The woman put her little hands together in her lap and tightened her little mouth. ‘We don’t call them screws, we call them-’

‘A screw’s a screw,’ Rossiter said, then stopped, irritated with himself for getting involved. Eileen cut in: ‘When can we visit him?’

‘Tomorrow morning, if you like.’

Ross said no, so on Thursday morning Eileen drove herself in the VW. The Bolte Remand Centre was on a grassy plain west of the city, close to Melton, close to muddied tracts of land where unsold houses reproduced themselves among billboards, snakes of bitumen and ribbons of new kerbing. But there were also established estates with Hills Hoists in the backyards, cars in the carports, tricycles on the pockets of lawn, and Eileen guessed that those people had things to say, living right next door to a prison.

She saw the razor wire first, coiled around the perimeter fence, viciously reflecting the sun. There were several inner fences, heavy gates, then the low buildings with their corrugated roofs and barred windows, everything new looking, all metal, no wood anywhere and no grass to speak of. What she really hated, what she could feel winding and slicing around her body, was the razor wire. It was slung across fences and at ground level around the buildings as if someone had opened a lid on a box of evil objects.

It took her forty-eight minutes to pass through to the visiting room. Inside the Bolte it was one door after another and all of them heavy, locked. There were screws for escorting, screws for buzzing the doors open, screws for poking around in your handbag, patting you down, running a metal detector over you. The screws seemed more dead than alive, but sullen and dangerous with it. They were overweight, and if they spoke the accents were Pommie. One man ran his metal detector idly over the brass end of a fire hose, and the squawl set Eileen’s nerves on end. He did it again, he did it ten times while Eileen waited to be buzzed through. There were plenty of people milling around, Eileen didn’t know who they were, and for some reason none of them minded that hellish sound.

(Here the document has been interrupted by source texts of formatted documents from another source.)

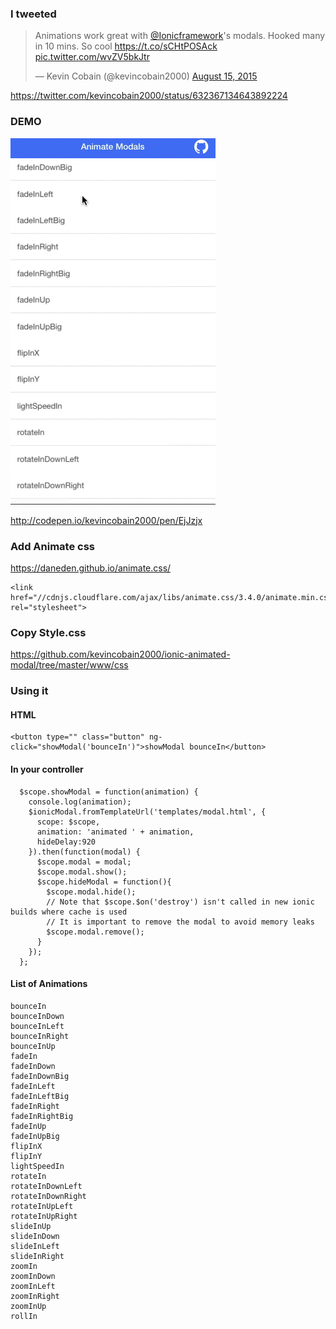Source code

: ### I tweeted

<blockquote class="twitter-tweet" lang="en"><p lang="en" dir="ltr">Animations work great with <a href="https://twitter.com/Ionicframework">@Ionicframework</a>&#39;s modals. Hooked many in 10 mins. So cool &#10;<a href="https://t.co/sCHtPOSAck">https://t.co/sCHtPOSAck</a> <a href="http://t.co/wvZV5bkJtr">pic.twitter.com/wvZV5bkJtr</a></p>&mdash; Kevin Cobain (@kevincobain2000) <a href="https://twitter.com/kevincobain2000/status/632367134643892224">August 15, 2015</a></blockquote>
<script async src="//platform.twitter.com/widgets.js" charset="utf-8"></script>


https://twitter.com/kevincobain2000/status/632367134643892224


### DEMO

![alt tag](animate.gif)

http://codepen.io/kevincobain2000/pen/EjJzjx

### Add Animate css

https://daneden.github.io/animate.css/

```
<link href="//cdnjs.cloudflare.com/ajax/libs/animate.css/3.4.0/animate.min.css" rel="stylesheet">
```

### Copy Style.css

https://github.com/kevincobain2000/ionic-animated-modal/tree/master/www/css

### Using it


#### HTML

```
<button type="" class="button" ng-click="showModal('bounceIn')">showModal bounceIn</button>
```

#### In your controller

```
  $scope.showModal = function(animation) {
    console.log(animation);
    $ionicModal.fromTemplateUrl('templates/modal.html', {
      scope: $scope,
      animation: 'animated ' + animation,
      hideDelay:920
    }).then(function(modal) {
      $scope.modal = modal;
      $scope.modal.show();
      $scope.hideModal = function(){
        $scope.modal.hide();
        // Note that $scope.$on('destroy') isn't called in new ionic builds where cache is used
        // It is important to remove the modal to avoid memory leaks
        $scope.modal.remove();
      }
    });
  };
```


#### List of Animations

```
bounceIn
bounceInDown
bounceInLeft
bounceInRight
bounceInUp
fadeIn
fadeInDown
fadeInDownBig
fadeInLeft
fadeInLeftBig
fadeInRight
fadeInRightBig
fadeInUp
fadeInUpBig
flipInX
flipInY
lightSpeedIn
rotateIn
rotateInDownLeft
rotateInDownRight
rotateInUpLeft
rotateInUpRight
slideInUp
slideInDown
slideInLeft
slideInRight
zoomIn
zoomInDown
zoomInLeft
zoomInRight
zoomInUp
rollIn
```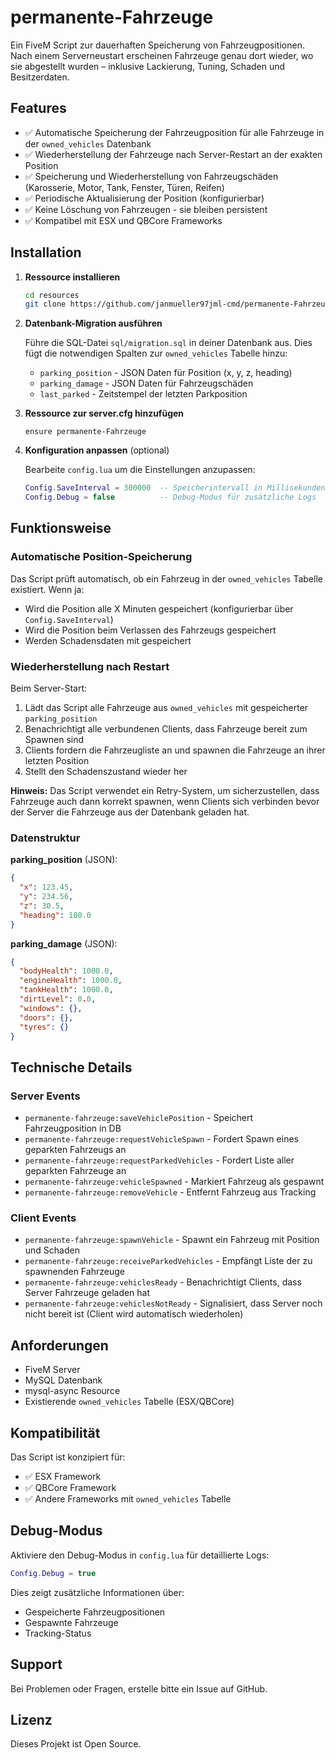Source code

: # permanente-Fahrzeuge

Ein FiveM Script zur dauerhaften Speicherung von Fahrzeugpositionen. Nach einem Serverneustart erscheinen Fahrzeuge genau dort wieder, wo sie abgestellt wurden – inklusive Lackierung, Tuning, Schaden und Besitzerdaten.

## Features

- ✅ Automatische Speicherung der Fahrzeugposition für alle Fahrzeuge in der `owned_vehicles` Datenbank
- ✅ Wiederherstellung der Fahrzeuge nach Server-Restart an der exakten Position
- ✅ Speicherung und Wiederherstellung von Fahrzeugschäden (Karosserie, Motor, Tank, Fenster, Türen, Reifen)
- ✅ Periodische Aktualisierung der Position (konfigurierbar)
- ✅ Keine Löschung von Fahrzeugen - sie bleiben persistent
- ✅ Kompatibel mit ESX und QBCore Frameworks

## Installation

1. **Ressource installieren**
   ```bash
   cd resources
   git clone https://github.com/janmueller97jml-cmd/permanente-Fahrzeuge.git
   ```

2. **Datenbank-Migration ausführen**
   
   Führe die SQL-Datei `sql/migration.sql` in deiner Datenbank aus. Dies fügt die notwendigen Spalten zur `owned_vehicles` Tabelle hinzu:
   - `parking_position` - JSON Daten für Position (x, y, z, heading)
   - `parking_damage` - JSON Daten für Fahrzeugschäden
   - `last_parked` - Zeitstempel der letzten Parkposition

3. **Ressource zur server.cfg hinzufügen**
   ```
   ensure permanente-Fahrzeuge
   ```

4. **Konfiguration anpassen** (optional)
   
   Bearbeite `config.lua` um die Einstellungen anzupassen:
   ```lua
   Config.SaveInterval = 300000  -- Speicherintervall in Millisekunden (Standard: 5 Minuten)
   Config.Debug = false          -- Debug-Modus für zusätzliche Logs
   ```

## Funktionsweise

### Automatische Position-Speicherung

Das Script prüft automatisch, ob ein Fahrzeug in der `owned_vehicles` Tabelle existiert. Wenn ja:
- Wird die Position alle X Minuten gespeichert (konfigurierbar über `Config.SaveInterval`)
- Wird die Position beim Verlassen des Fahrzeugs gespeichert
- Werden Schadensdaten mit gespeichert

### Wiederherstellung nach Restart

Beim Server-Start:
1. Lädt das Script alle Fahrzeuge aus `owned_vehicles` mit gespeicherter `parking_position`
2. Benachrichtigt alle verbundenen Clients, dass Fahrzeuge bereit zum Spawnen sind
3. Clients fordern die Fahrzeugliste an und spawnen die Fahrzeuge an ihrer letzten Position
4. Stellt den Schadenszustand wieder her

**Hinweis:** Das Script verwendet ein Retry-System, um sicherzustellen, dass Fahrzeuge auch dann korrekt spawnen, wenn Clients sich verbinden bevor der Server die Fahrzeuge aus der Datenbank geladen hat.

### Datenstruktur

**parking_position** (JSON):
```json
{
  "x": 123.45,
  "y": 234.56,
  "z": 30.5,
  "heading": 180.0
}
```

**parking_damage** (JSON):
```json
{
  "bodyHealth": 1000.0,
  "engineHealth": 1000.0,
  "tankHealth": 1000.0,
  "dirtLevel": 0.0,
  "windows": {},
  "doors": {},
  "tyres": {}
}
```

## Technische Details

### Server Events

- `permanente-fahrzeuge:saveVehiclePosition` - Speichert Fahrzeugposition in DB
- `permanente-fahrzeuge:requestVehicleSpawn` - Fordert Spawn eines geparkten Fahrzeugs an
- `permanente-fahrzeuge:requestParkedVehicles` - Fordert Liste aller geparkten Fahrzeuge an
- `permanente-fahrzeuge:vehicleSpawned` - Markiert Fahrzeug als gespawnt
- `permanente-fahrzeuge:removeVehicle` - Entfernt Fahrzeug aus Tracking

### Client Events

- `permanente-fahrzeuge:spawnVehicle` - Spawnt ein Fahrzeug mit Position und Schaden
- `permanente-fahrzeuge:receiveParkedVehicles` - Empfängt Liste der zu spawnenden Fahrzeuge
- `permanente-fahrzeuge:vehiclesReady` - Benachrichtigt Clients, dass Server Fahrzeuge geladen hat
- `permanente-fahrzeuge:vehiclesNotReady` - Signalisiert, dass Server noch nicht bereit ist (Client wird automatisch wiederholen)

## Anforderungen

- FiveM Server
- MySQL Datenbank
- mysql-async Resource
- Existierende `owned_vehicles` Tabelle (ESX/QBCore)

## Kompatibilität

Das Script ist konzipiert für:
- ✅ ESX Framework
- ✅ QBCore Framework
- ✅ Andere Frameworks mit `owned_vehicles` Tabelle

## Debug-Modus

Aktiviere den Debug-Modus in `config.lua` für detaillierte Logs:
```lua
Config.Debug = true
```

Dies zeigt zusätzliche Informationen über:
- Gespeicherte Fahrzeugpositionen
- Gespawnte Fahrzeuge
- Tracking-Status

## Support

Bei Problemen oder Fragen, erstelle bitte ein Issue auf GitHub.

## Lizenz

Dieses Projekt ist Open Source.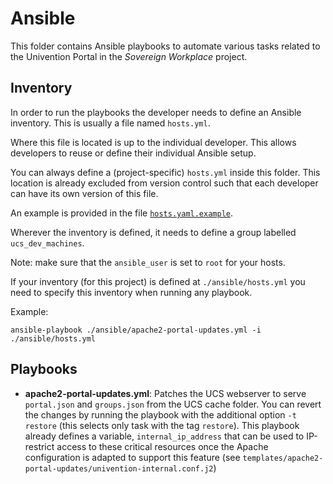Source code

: # Ansible

This folder contains Ansible playbooks to automate various tasks related to the Univention Portal in the *Sovereign Workplace* project.

## Inventory

In order to run the playbooks the developer needs to define an Ansible inventory.
This is usually a file named `hosts.yml`.

Where this file is located is up to the individual developer.
This allows developers to reuse or define their individual Ansible setup.

You can always define a (project-specific) `hosts.yml` inside this folder.
This location is already excluded from version control such that each developer can have its own version of this file.

An example is provided in the file [`hosts.yaml.example`](./hosts.yaml.example).

Wherever the inventory is defined, it needs to define a group labelled `ucs_dev_machines`.

Note: make sure that the `ansible_user` is set to `root` for your hosts.

If your inventory (for this project) is defined at `./ansible/hosts.yml` you need to specify this inventory when running any playbook.

Example:

```shell
ansible-playbook ./ansible/apache2-portal-updates.yml -i ./ansible/hosts.yml
```

## Playbooks

- **apache2-portal-updates.yml**:
  Patches the UCS webserver to serve `portal.json` and `groups.json` from the UCS cache folder.
  You can revert the changes by running the playbook with the additional option `-t restore` (this selects only task with the tag `restore`).
  This playbook already defines a variable, `internal_ip_address` that can be used to IP-restrict access to these critical resources once the Apache configuration is adapted to support this feature (see `templates/apache2-portal-updates/univention-internal.conf.j2`)
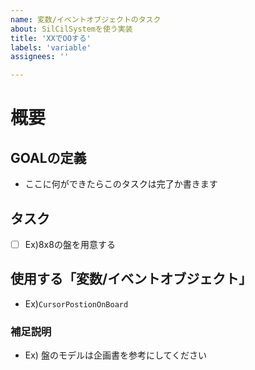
 ```yaml
---
name: 変数/イベントオブジェクトのタスク
about: SilCilSystemを使う実装
title: 'XXでOOする'
labels: 'variable'
assignees: ''

---
```


# 概要
## GOALの定義
- ここに何ができたらこのタスクは完了か書きます

## タスク
- [ ] Ex)8x8の盤を用意する

## 使用する「変数/イベントオブジェクト」
-  Ex)`CursorPostionOnBoard`

### 補足説明
- Ex) 盤のモデルは企画書を参考にしてください
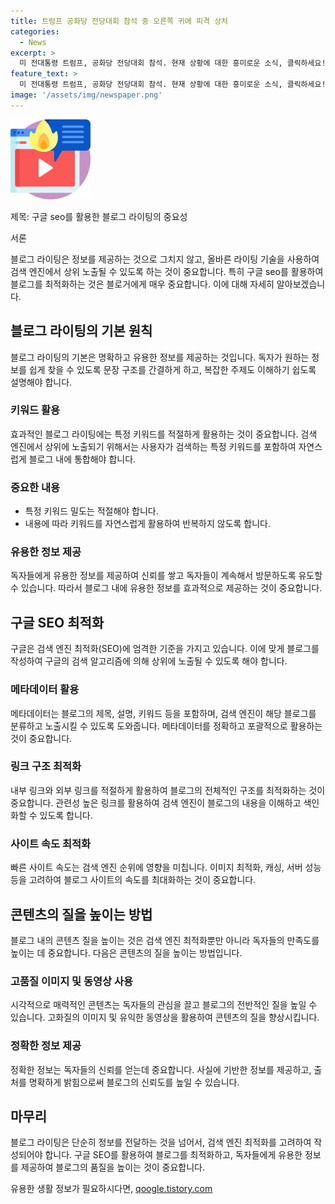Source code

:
 ```yaml
---
title: 트럼프 공화당 전당대회 참석 중 오른쪽 귀에 피격 상처
categories:
  - News
excerpt: >
  미 전대통령 트럼프, 공화당 전당대회 참석. 현재 상황에 대한 흥미로운 소식, 클릭하세요!
feature_text: >
  미 전대통령 트럼프, 공화당 전당대회 참석. 현재 상황에 대한 흥미로운 소식, 클릭하세요!
image: '/assets/img/newspaper.png'
---
```


<p><img src="/assets/img/news.png" alt="rentncar 속보" /></p>

<p>제목: 구글 seo를 활용한 블로그 라이팅의 중요성</p>

<p>서론</p>

<p data-ke-size="size16">블로그 라이팅은 정보를 제공하는 것으로 그치지 않고, 올바른 라이팅 기술을 사용하여 검색 엔진에서 상위 노출될 수 있도록 하는 것이 중요합니다. 특히 구글 seo를 활용하여 블로그를 최적화하는 것은 블로거에게 매우 중요합니다. 이에 대해 자세히 알아보겠습니다.</p>

<h2 data-ke-size="size26">블로그 라이팅의 기본 원칙</h2>

<p data-ke-size="size16">블로그 라이팅의 기본은 명확하고 유용한 정보를 제공하는 것입니다. 독자가 원하는 정보를 쉽게 찾을 수 있도록 문장 구조를 간결하게 하고, 복잡한 주제도 이해하기 쉽도록 설명해야 합니다.</p>

<h3>키워드 활용</h3>

<p data-ke-size="size16">효과적인 블로그 라이팅에는 특정 키워드를 적절하게 활용하는 것이 중요합니다. 검색 엔진에서 상위에 노출되기 위해서는 사용자가 검색하는 특정 키워드를 포함하여 자연스럽게 블로그 내에 통합해야 합니다.</p>

<h3>중요한 내용</h3>

<ul>
  <li>특정 키워드 밀도는 적절해야 합니다.</li>
  <li>내용에 따라 키워드를 자연스럽게 활용하여 반복하지 않도록 합니다.</li>
</ul>

<h3>유용한 정보 제공</h3>

<p data-ke-size="size16">독자들에게 유용한 정보를 제공하여 신뢰를 쌓고 독자들이 계속해서 방문하도록 유도할 수 있습니다. 따라서 블로그 내에 유용한 정보를 효과적으로 제공하는 것이 중요합니다.</p>

<h2 data-ke-size="size26">구글 SEO 최적화</h2>

<p data-ke-size="size16">구글은 검색 엔진 최적화(SEO)에 엄격한 기준을 가지고 있습니다. 이에 맞게 블로그를 작성하여 구글의 검색 알고리즘에 의해 상위에 노출될 수 있도록 해야 합니다.</p>

<h3>메타데이터 활용</h3>

<p data-ke-size="size16">메타데이터는 블로그의 제목, 설명, 키워드 등을 포함하며, 검색 엔진이 해당 블로그를 분류하고 노출시킬 수 있도록 도와줍니다. 메타데이터를 정확하고 포괄적으로 활용하는 것이 중요합니다.</p>

<h3>링크 구조 최적화</h3>

<p data-ke-size="size16">내부 링크와 외부 링크를 적절하게 활용하여 블로그의 전체적인 구조를 최적화하는 것이 중요합니다. 관련성 높은 링크를 활용하여 검색 엔진이 블로그의 내용을 이해하고 색인화할 수 있도록 합니다.</p>

<h3>사이트 속도 최적화</h3>

<p data-ke-size="size16">빠른 사이트 속도는 검색 엔진 순위에 영향을 미칩니다. 이미지 최적화, 캐싱, 서버 성능 등을 고려하여 블로그 사이트의 속도를 최대화하는 것이 중요합니다.</p>

<h2 data-ke-size="size26">콘텐츠의 질을 높이는 방법</h2>

<p data-ke-size="size16">블로그 내의 콘텐츠 질을 높이는 것은 검색 엔진 최적화뿐만 아니라 독자들의 만족도를 높이는 데 중요합니다. 다음은 콘텐츠의 질을 높이는 방법입니다.</p>

<h3>고품질 이미지 및 동영상 사용</h3>

<p data-ke-size="size16">시각적으로 매력적인 콘텐츠는 독자들의 관심을 끌고 블로그의 전반적인 질을 높일 수 있습니다. 고화질의 이미지 및 유익한 동영상을 활용하여 콘텐츠의 질을 향상시킵니다.</p>

<h3>정확한 정보 제공</h3>

<p data-ke-size="size16">정확한 정보는 독자들의 신뢰를 얻는데 중요합니다. 사실에 기반한 정보를 제공하고, 출처를 명확하게 밝힘으로써 블로그의 신뢰도를 높일 수 있습니다.</p>

<h2 data-ke-size="size26">마무리</h2>

<p data-ke-size="size16">블로그 라이팅은 단순히 정보를 전달하는 것을 넘어서, 검색 엔진 최적화를 고려하여 작성되어야 합니다. 구글 SEO를 활용하여 블로그를 최적화하고, 독자들에게 유용한 정보를 제공하여 블로그의 품질을 높이는 것이 중요합니다.</p>
유용한 생활 정보가 필요하시다면, <a href="https://qoogle.tistory.com" rel="dofollow">qoogle.tistory.com</a>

She waited at a plastic table, plastic so you couldn’t brain anyone with it. There were wives, sweethearts, a couple of whole families in the visiting room. Niall swaggered, curling his lip, as he came in from the cells, but when he saw her he dropped the act and she could see the anxiety under it. There were others like him in the Bolte, a brotherhood of skinheads, so she hoped there were people to protect him in the showers, but still, under it all he was only twenty-one. Like half the men in the place he wore shorts, blue stubbies, work boots and an institution-brown windcheater. She leaned over and kissed him. ‘Hello, son.’

‘Good on you, Mum. The old man wouldn’t stir himself?’

‘He’ll get over it.’

‘He must have a short memory. He’s done more time than I’ll ever do.’

‘You can see his point, though, son. What possessed you to wave that crossbow around?’

‘Fuckin’ wog had it coming.’

Eileen let it go. ‘They should’ve given you bail.’

Then Niall’s face crumpled. ‘I can’t stick it, Mum. Not again.’ He grabbed her forearm and dropped his voice. ‘Can’t we give them Wyatt? You know, don’t let on to the old man we’ve done it? Christ, Wyatt should be worth every bloke in here and half the blokes in Pentridge.’

Eileen put her hand over his. She’d been playing with this idea herself.

‘He’s got to be putting a job together,’ Niall went on. ‘He didn’t come around just to apologise and chat about old times.’

Eileen knew exactly what Wyatt had in mind. Ross had let it slip. Late at night, in the comfort and darkness, his bony flank cushioned against her, Ross liked to murmur to her, end-of-the-day murmuring, after love and before sleep, expressing hopes and doubts. It was something they’d done together since the first night. Pushing down her guilt, Eileen said, ‘I think you could be right.’

Niall said in a rush, ‘Look, have a word with Napper. Tell him I want out of remand straight away and I want a suspended sentence.’